As such, Swastika Night is set apart from classic dystopian fiction – a ‘depressing genre with no space for hope within the story,’[3] according to Raffaella Baccolini. Fear is the driving force in classic dystopian fiction, a ‘nihilistic mask of crisis phenomenon’[4] – which passively believes in nothing and has no loyalties, according to (German Marxist philosopher) Ernst Bloch. It has no purpose other than, perhaps, the anarchical impulse to destroy. Swastika Night, however, is a critical (or open-ended) dystopian fiction where the characters connect in actively resisting and seeking a way out from under the political structure that oppresses them. For example, Alfred (a teacher) illegally gives lessons on life before Hitler, to fight against the erasure of knowledge (a totalitarian tool to maintain power) and for hope (‘by resisting closure’[5]). An unclosed, open-ended world being one open to the idea of change with hope (and a strong vision) for a better, more utopian future at its core. 

This utopian impulse in Swastika Night is central to Bloch’s Principle of Hope where utopian impulses illuminate what is missing (and is still yet possible) and point the way towards meaningful transformation of our material world. As long as Burdekin’s characters ‘hope by resisting [the] closure’[6] of their dystopian society by the totalitarian regime, they hold onto the ‘desire to change it.’[7] Hope is an emotion that Bloch considers far ‘superior to fear.’[8] It is neither passive like [fear],’[9] nor ‘locked into nothingness.’[10] Bloch notes that hope lives in the ‘idea of transcendence’[11] to a better world, and what kills hope is the ‘putridly stifling, hollowly nihilistic’[12] acceptance of closure. Passivity is in the classical dystopian idea that ‘a closed world has already become’[13] and therefore cannot be changed. Baccolini expands on this, noting that the ‘possibility of utopia’[14] isn’t entertained within classical dystopian fiction, whereas politically critical dystopian fiction (such as Swastika Night is of Nazism) prefers ‘open endings [to] maintain the utopian impulse[s] within the work.’[15]

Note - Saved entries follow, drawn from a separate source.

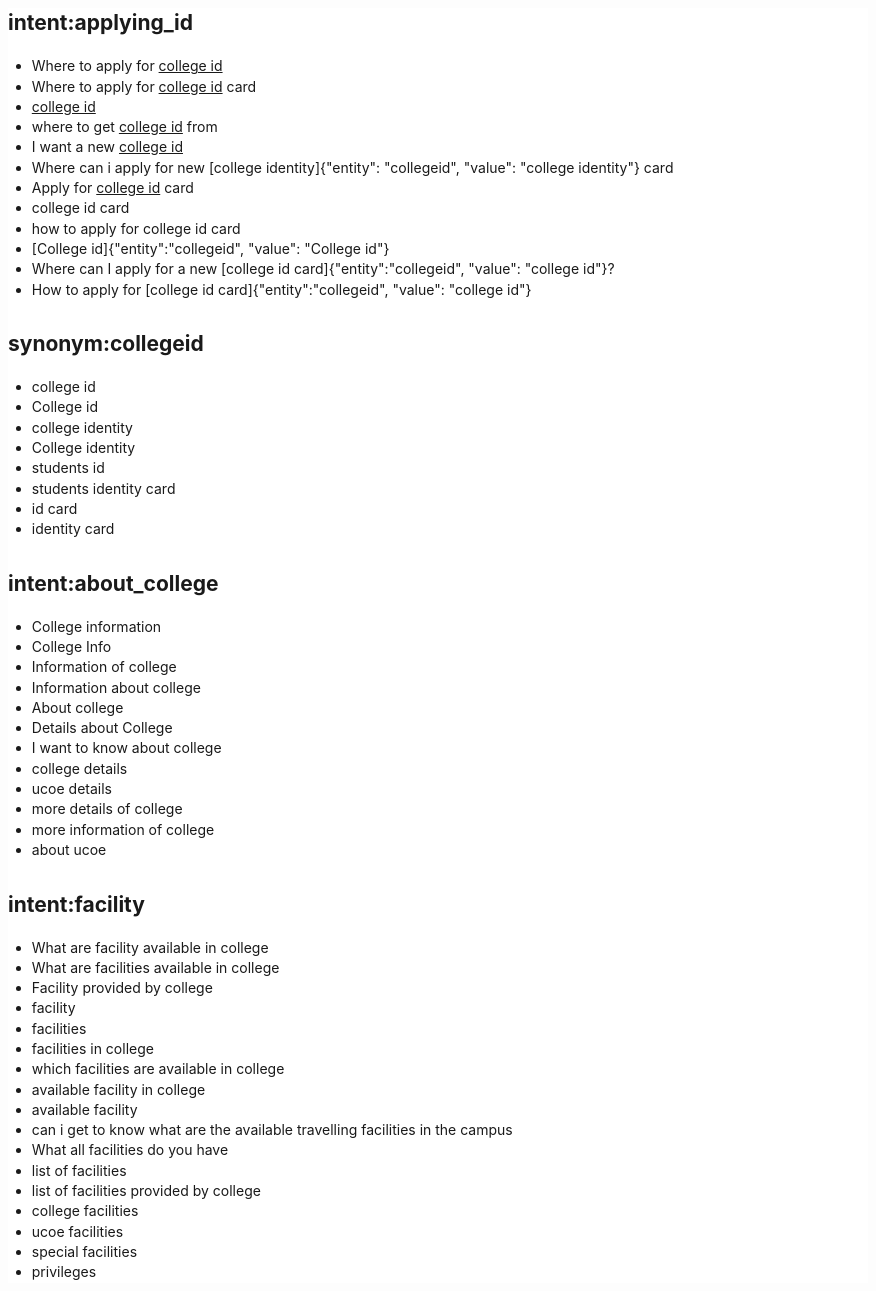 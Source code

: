 ## intent:applying_id
- Where to apply for [college id](collegeid)
- Where to apply for [college id](collegeid) card
- [college id](collegeid)
- where to get [college id](collegeid) from
- I want a new [college id](collegeid)
- Where can i apply for new [college identity]{"entity": "collegeid", "value": "college identity"} card
- Apply for [college id](collegeid) card
- college id card
- how to apply for college id card
- [College id]{"entity":"collegeid", "value": "College id"}
- Where can I apply for a new [college id card]{"entity":"collegeid", "value": "college id"}?
- How to apply for [college id card]{"entity":"collegeid", "value": "college id"}

## synonym:collegeid
- college id
- College id
- college identity
- College identity
- students id
- students identity card
- id card
- identity card

## intent:about_college
- College information
- College Info
- Information of college
- Information about college
- About college
- Details about College
- I want to know about college
- college details
- ucoe details
- more details of college
- more information of college
- about ucoe


## intent:facility
- What are facility available in college
- What are facilities available in college
- Facility provided by college
- facility
- facilities
- facilities in college
- which facilities are available in college
- available facility in college
- available facility
- can i get to know what are the available travelling facilities in the campus
- What all facilities do you have
- list of facilities
- list of facilities provided by college
- college facilities
- ucoe facilities
- special facilities
- privileges
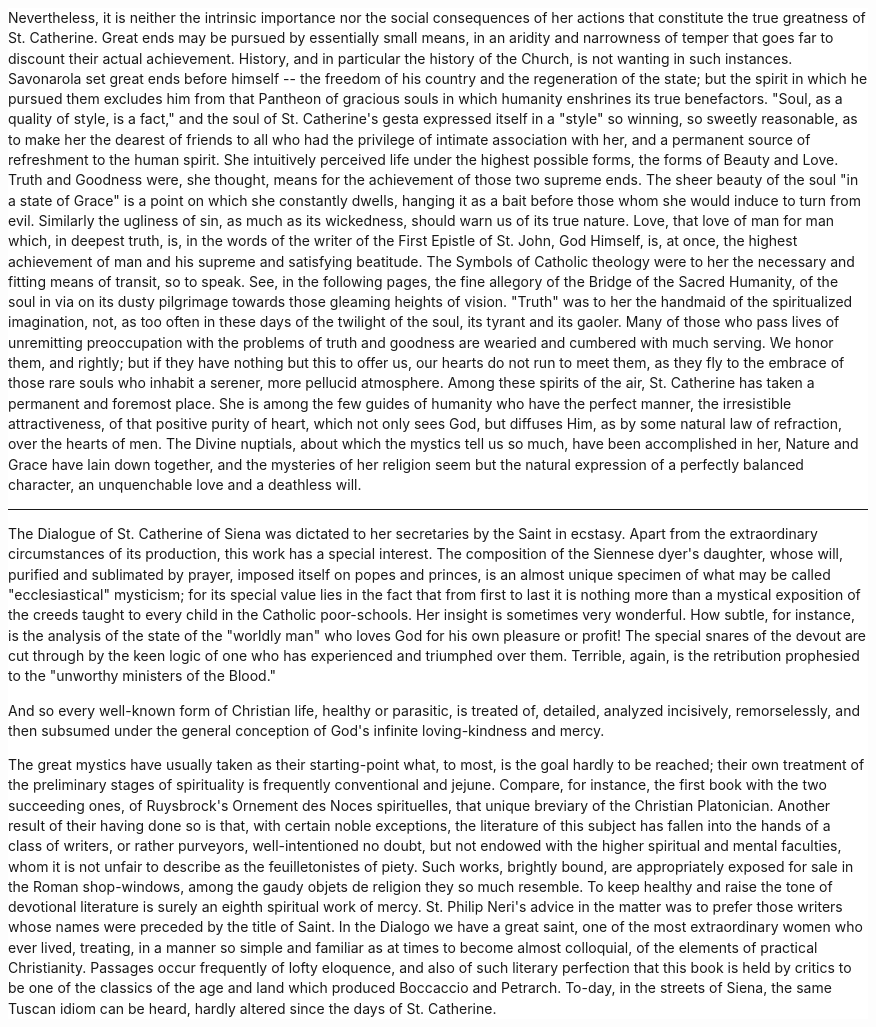 Nevertheless, it is neither the intrinsic importance nor the social consequences of her actions that constitute the true greatness of St. Catherine. Great ends may be pursued by essentially small means, in an aridity and narrowness of temper that goes far to discount their actual achievement. History, and in particular the history of the Church, is not wanting in such instances. Savonarola set great ends before himself -- the freedom of his country and the regeneration of the state; but the spirit in which he pursued them excludes him from that Pantheon of gracious souls in which humanity enshrines its true benefactors. "Soul, as a quality of style, is a fact," and the soul of St. Catherine's gesta expressed itself in a "style" so winning, so sweetly reasonable, as to make her the dearest of friends to all who had the privilege of intimate association with her, and a permanent source of refreshment to the human spirit. She intuitively perceived life under the highest possible forms, the forms of Beauty and Love. Truth and Goodness were, she thought, means for the achievement of those two supreme ends. The sheer beauty of the soul "in a state of Grace" is a point on which she constantly dwells, hanging it as a bait before those whom she would induce to turn from evil. Similarly the ugliness of sin, as much as its wickedness, should warn us of its true nature. Love, that love of man for man which, in deepest truth, is, in the words of the writer of the First Epistle of St. John, God Himself, is, at once, the highest achievement of man and his supreme and satisfying beatitude. The Symbols of Catholic theology were to her the necessary and fitting means of transit, so to speak. See, in the following pages, the fine allegory of the Bridge of the Sacred Humanity, of the soul in via on its dusty pilgrimage towards those gleaming heights of vision. "Truth" was to her the handmaid of the spiritualized imagination, not, as too often in these days of the twilight of the soul, its tyrant and its gaoler. Many of those who pass lives of unremitting preoccupation with the problems of truth and goodness are wearied and cumbered with much serving. We honor them, and rightly; but if they have nothing but this to offer us, our hearts do not run to meet them, as they fly to the embrace of those rare souls who inhabit a serener, more pellucid atmosphere. Among these spirits of the air, St. Catherine has taken a permanent and foremost place. She is among the few guides of humanity who have the perfect manner, the irresistible attractiveness, of that positive purity of heart, which not only sees God, but diffuses Him, as by some natural law of refraction, over the hearts of men. The Divine nuptials, about which the mystics tell us so much, have been accomplished in her, Nature and Grace have lain down together, and the mysteries of her religion seem but the natural expression of a perfectly balanced character, an unquenchable love and a deathless will.

* * *

The Dialogue of St. Catherine of Siena was dictated to her secretaries by the Saint in ecstasy. Apart from the extraordinary circumstances of its production, this work has a special interest. The composition of the Siennese dyer's daughter, whose will, purified and sublimated by prayer, imposed itself on popes and princes, is an almost unique specimen of what may be called "ecclesiastical" mysticism; for its special value lies in the fact that from first to last it is nothing more than a mystical exposition of the creeds taught to every child in the Catholic poor-schools. Her insight is sometimes very wonderful. How subtle, for instance, is the analysis of the state of the "worldly man" who loves God for his own pleasure or profit! The special snares of the devout are cut through by the keen logic of one who has experienced and triumphed over them. Terrible, again, is the retribution prophesied to the "unworthy ministers of the Blood."

And so every well-known form of Christian life, healthy or parasitic, is treated of, detailed, analyzed incisively, remorselessly, and then subsumed under the general conception of God's infinite loving-kindness and mercy.

The great mystics have usually taken as their starting-point what, to most, is the goal hardly to be reached; their own treatment of the preliminary stages of spirituality is frequently conventional and jejune. Compare, for instance, the first book with the two succeeding ones, of Ruysbrock's Ornement des Noces spirituelles, that unique breviary of the Christian Platonician. Another result of their having done so is that, with certain noble exceptions, the literature of this subject has fallen into the hands of a class of writers, or rather purveyors, well-intentioned no doubt, but not endowed with the higher spiritual and mental faculties, whom it is not unfair to describe as the feuilletonistes of piety. Such works, brightly bound, are appropriately exposed for sale in the Roman shop-windows, among the gaudy objets de religion they so much resemble. To keep healthy and raise the tone of devotional literature is surely an eighth spiritual work of mercy. St. Philip Neri's advice in the matter was to prefer those writers whose names were preceded by the title of Saint. In the Dialogo we have a great saint, one of the most extraordinary women who ever lived, treating, in a manner so simple and familiar as at times to become almost colloquial, of the elements of practical Christianity. Passages occur frequently of lofty eloquence, and also of such literary perfection that this book is held by critics to be one of the classics of the age and land which produced Boccaccio and Petrarch. To-day, in the streets of Siena, the same Tuscan idiom can be heard, hardly altered since the days of St. Catherine.
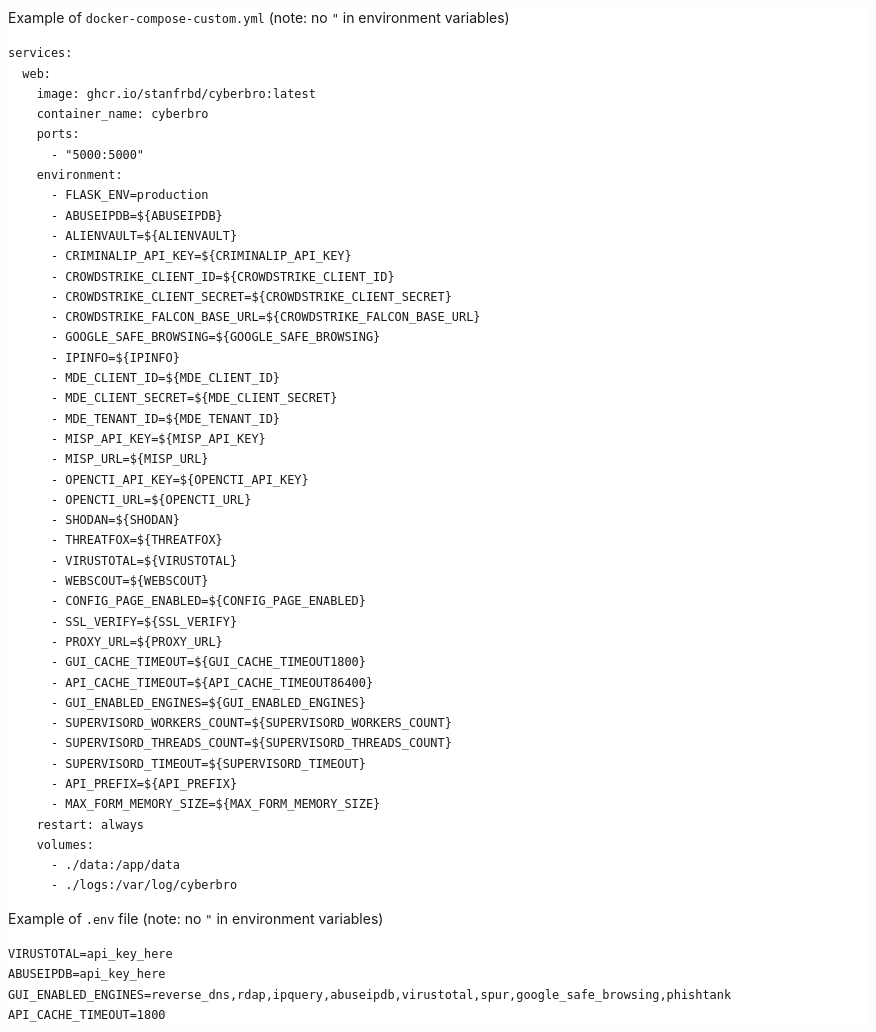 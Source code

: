 Example of `docker-compose-custom.yml` (note: no `"` in environment variables)

```
services:
  web:
    image: ghcr.io/stanfrbd/cyberbro:latest
    container_name: cyberbro
    ports:
      - "5000:5000"
    environment:
      - FLASK_ENV=production
      - ABUSEIPDB=${ABUSEIPDB}
      - ALIENVAULT=${ALIENVAULT}
      - CRIMINALIP_API_KEY=${CRIMINALIP_API_KEY}
      - CROWDSTRIKE_CLIENT_ID=${CROWDSTRIKE_CLIENT_ID}
      - CROWDSTRIKE_CLIENT_SECRET=${CROWDSTRIKE_CLIENT_SECRET}
      - CROWDSTRIKE_FALCON_BASE_URL=${CROWDSTRIKE_FALCON_BASE_URL}
      - GOOGLE_SAFE_BROWSING=${GOOGLE_SAFE_BROWSING}
      - IPINFO=${IPINFO}
      - MDE_CLIENT_ID=${MDE_CLIENT_ID}
      - MDE_CLIENT_SECRET=${MDE_CLIENT_SECRET}
      - MDE_TENANT_ID=${MDE_TENANT_ID}
      - MISP_API_KEY=${MISP_API_KEY}
      - MISP_URL=${MISP_URL}
      - OPENCTI_API_KEY=${OPENCTI_API_KEY}
      - OPENCTI_URL=${OPENCTI_URL}
      - SHODAN=${SHODAN}
      - THREATFOX=${THREATFOX}
      - VIRUSTOTAL=${VIRUSTOTAL}
      - WEBSCOUT=${WEBSCOUT}
      - CONFIG_PAGE_ENABLED=${CONFIG_PAGE_ENABLED}
      - SSL_VERIFY=${SSL_VERIFY}
      - PROXY_URL=${PROXY_URL}
      - GUI_CACHE_TIMEOUT=${GUI_CACHE_TIMEOUT1800}
      - API_CACHE_TIMEOUT=${API_CACHE_TIMEOUT86400}
      - GUI_ENABLED_ENGINES=${GUI_ENABLED_ENGINES}
      - SUPERVISORD_WORKERS_COUNT=${SUPERVISORD_WORKERS_COUNT}
      - SUPERVISORD_THREADS_COUNT=${SUPERVISORD_THREADS_COUNT}
      - SUPERVISORD_TIMEOUT=${SUPERVISORD_TIMEOUT}
      - API_PREFIX=${API_PREFIX}
      - MAX_FORM_MEMORY_SIZE=${MAX_FORM_MEMORY_SIZE}
    restart: always
    volumes:
      - ./data:/app/data
      - ./logs:/var/log/cyberbro
```

Example of `.env` file (note: no `"` in environment variables)

```
VIRUSTOTAL=api_key_here
ABUSEIPDB=api_key_here
GUI_ENABLED_ENGINES=reverse_dns,rdap,ipquery,abuseipdb,virustotal,spur,google_safe_browsing,phishtank
API_CACHE_TIMEOUT=1800
```

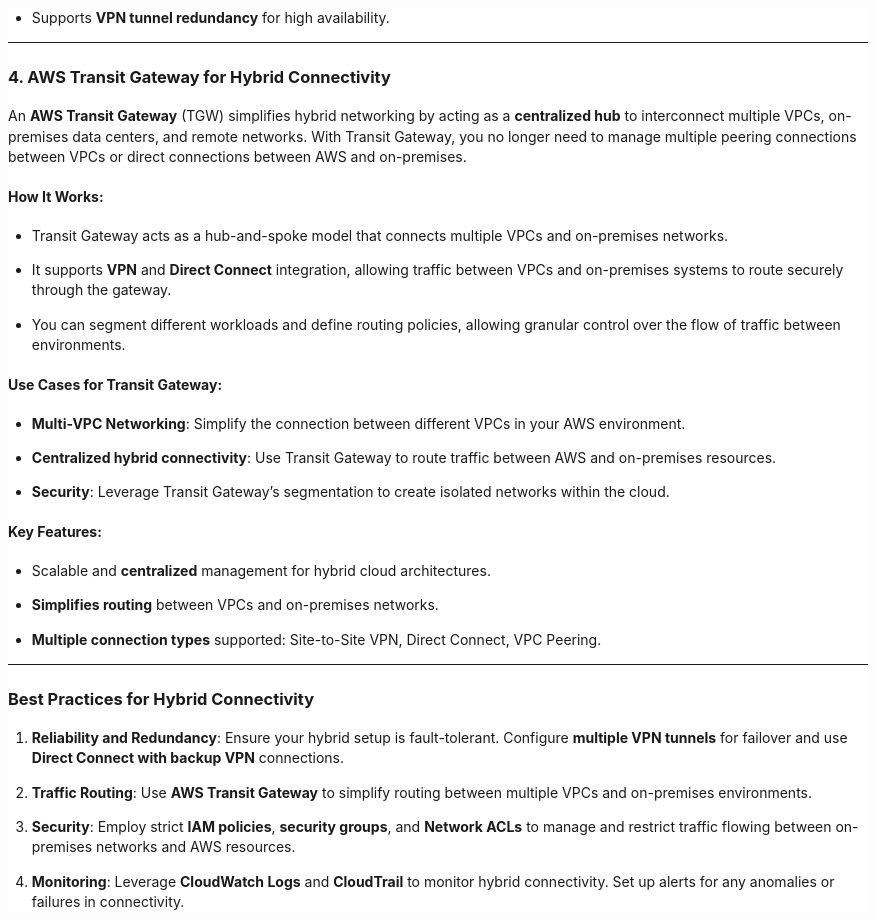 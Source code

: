 * Supports **VPN tunnel redundancy** for high availability.
    

---

### **4\. AWS Transit Gateway for Hybrid Connectivity**

An **AWS Transit Gateway** (TGW) simplifies hybrid networking by acting as a **centralized hub** to interconnect multiple VPCs, on-premises data centers, and remote networks. With Transit Gateway, you no longer need to manage multiple peering connections between VPCs or direct connections between AWS and on-premises.

#### **How It Works**:

* Transit Gateway acts as a hub-and-spoke model that connects multiple VPCs and on-premises networks.
    
* It supports **VPN** and **Direct Connect** integration, allowing traffic between VPCs and on-premises systems to route securely through the gateway.
    
* You can segment different workloads and define routing policies, allowing granular control over the flow of traffic between environments.
    

#### **Use Cases for Transit Gateway**:

* **Multi-VPC Networking**: Simplify the connection between different VPCs in your AWS environment.
    
* **Centralized hybrid connectivity**: Use Transit Gateway to route traffic between AWS and on-premises resources.
    
* **Security**: Leverage Transit Gateway’s segmentation to create isolated networks within the cloud.
    

#### **Key Features**:

* Scalable and **centralized** management for hybrid cloud architectures.
    
* **Simplifies routing** between VPCs and on-premises networks.
    
* **Multiple connection types** supported: Site-to-Site VPN, Direct Connect, VPC Peering.
    

---

### **Best Practices for Hybrid Connectivity**

1. **Reliability and Redundancy**: Ensure your hybrid setup is fault-tolerant. Configure **multiple VPN tunnels** for failover and use **Direct Connect with backup VPN** connections.
    
2. **Traffic Routing**: Use **AWS Transit Gateway** to simplify routing between multiple VPCs and on-premises environments.
    
3. **Security**: Employ strict **IAM policies**, **security groups**, and **Network ACLs** to manage and restrict traffic flowing between on-premises networks and AWS resources.
    
4. **Monitoring**: Leverage **CloudWatch Logs** and **CloudTrail** to monitor hybrid connectivity. Set up alerts for any anomalies or failures in connectivity.
     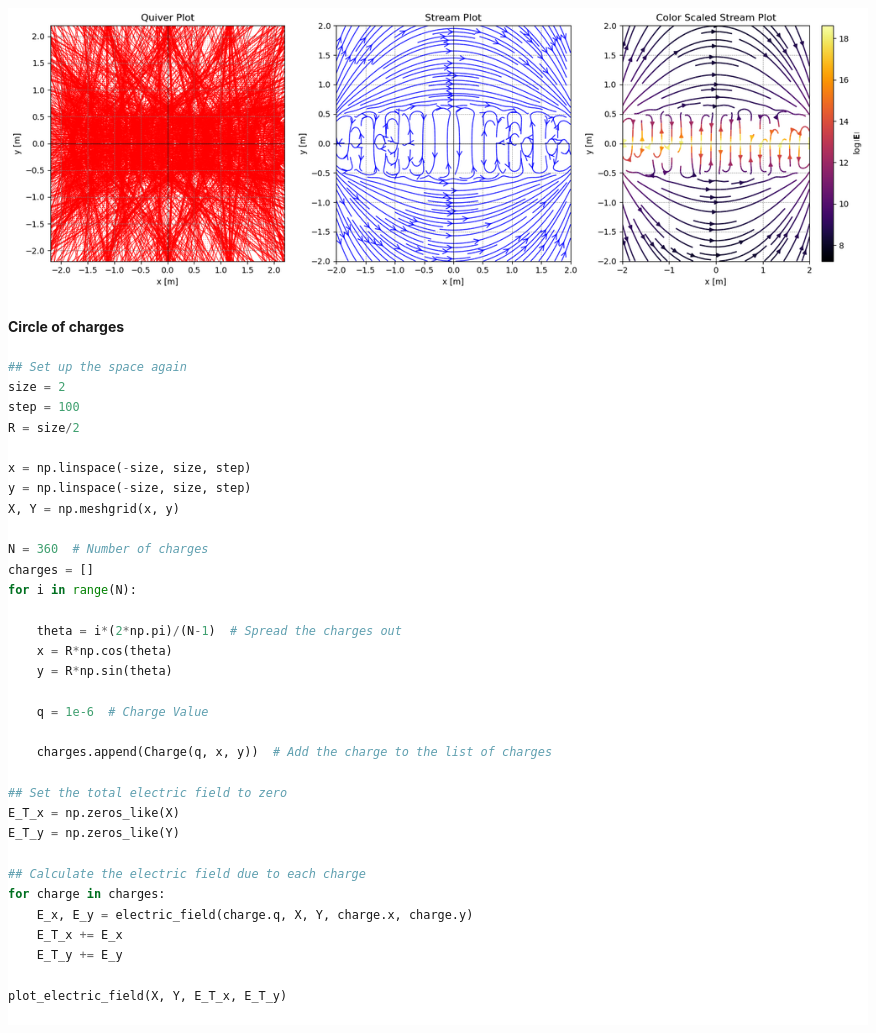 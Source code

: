 
    
![png](../images/activity-efields_activity-efields_tmp_17_0.png)
    


#### Circle of charges


```python
## Set up the space again
size = 2
step = 100
R = size/2

x = np.linspace(-size, size, step)
y = np.linspace(-size, size, step)
X, Y = np.meshgrid(x, y)

N = 360  # Number of charges
charges = []
for i in range(N):
    
    theta = i*(2*np.pi)/(N-1)  # Spread the charges out
    x = R*np.cos(theta)
    y = R*np.sin(theta)
    
    q = 1e-6  # Charge Value
    
    charges.append(Charge(q, x, y))  # Add the charge to the list of charges

## Set the total electric field to zero
E_T_x = np.zeros_like(X)
E_T_y = np.zeros_like(Y)

## Calculate the electric field due to each charge
for charge in charges:
    E_x, E_y = electric_field(charge.q, X, Y, charge.x, charge.y)
    E_T_x += E_x
    E_T_y += E_y

plot_electric_field(X, Y, E_T_x, E_T_y)
    
```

Further narrative choices support utopian thinking within critical dystopian fiction which typically centres around finding ways ‘to fight against systemic oppression.’[16] ‘Forms of resistance and solidarity as factors of resilience are often represented,’[17] according to Francesco Bacci. The choice to represent resilience with a number of characters working together (like Swastika Night’s Alfred and Hermann) is typical of the genre. And, by publishing her critique and concerns at such a critical moment of political change (arguably ‘[foreseeing] the outbreak of the Second World War,’[18]) and challenging the loss of people’s freedoms and rights, Burdekin’s Swastika Night can in itself be ‘recognized as an instrument of resistance.’[19] Literature can be used as a tool to bring hope and engender both resistance and rebellion. As Tess Lewis confirmed, ‘it can provide resistance to the deadening forces of society whether they come in the form of political ideologies, social pressures or rampant consumerism.’[20] Just as Burdekin’s Swastika Night sought to resist the political changes that brought about the Second World War, her protagonists also seek ways to ‘manifest their defiance’[21] against systemic political oppression. 

Like Lewis, Bacci recognises the importance of literature as a tool to fight against political oppression. Fiction is, he considers, ‘an instrument for raising awareness of hidden forms of control and discrimination.’[22] And censorship is one such hidden form of control in totalitarian systems such as Burdekin’s apocalyptic Nazi Empire, as identified by Glyn Morgan. He notes that control is maintained by ‘limiting the knowledge and education of the general population’[23] and ‘by destroying all the records’[24] (in this case, of the pre-Nazi, pre-totalitarian system). In an inherently meta undertaking, Burdekin’s work allows the discovery of “The Book of Truth” by Alfred. It is ‘a symbol of hope’[25] to resist a government that controls and censors information from its citizens. The knowledge Alfred gains from this book – the “real history,” not the one the German Empire has invented – prompts him to rebel and teach the truths he has learnedBacci describes this as the ‘reclamation of education,’[26] an effective tool to dismantle and subvert the Empire’s political structure. 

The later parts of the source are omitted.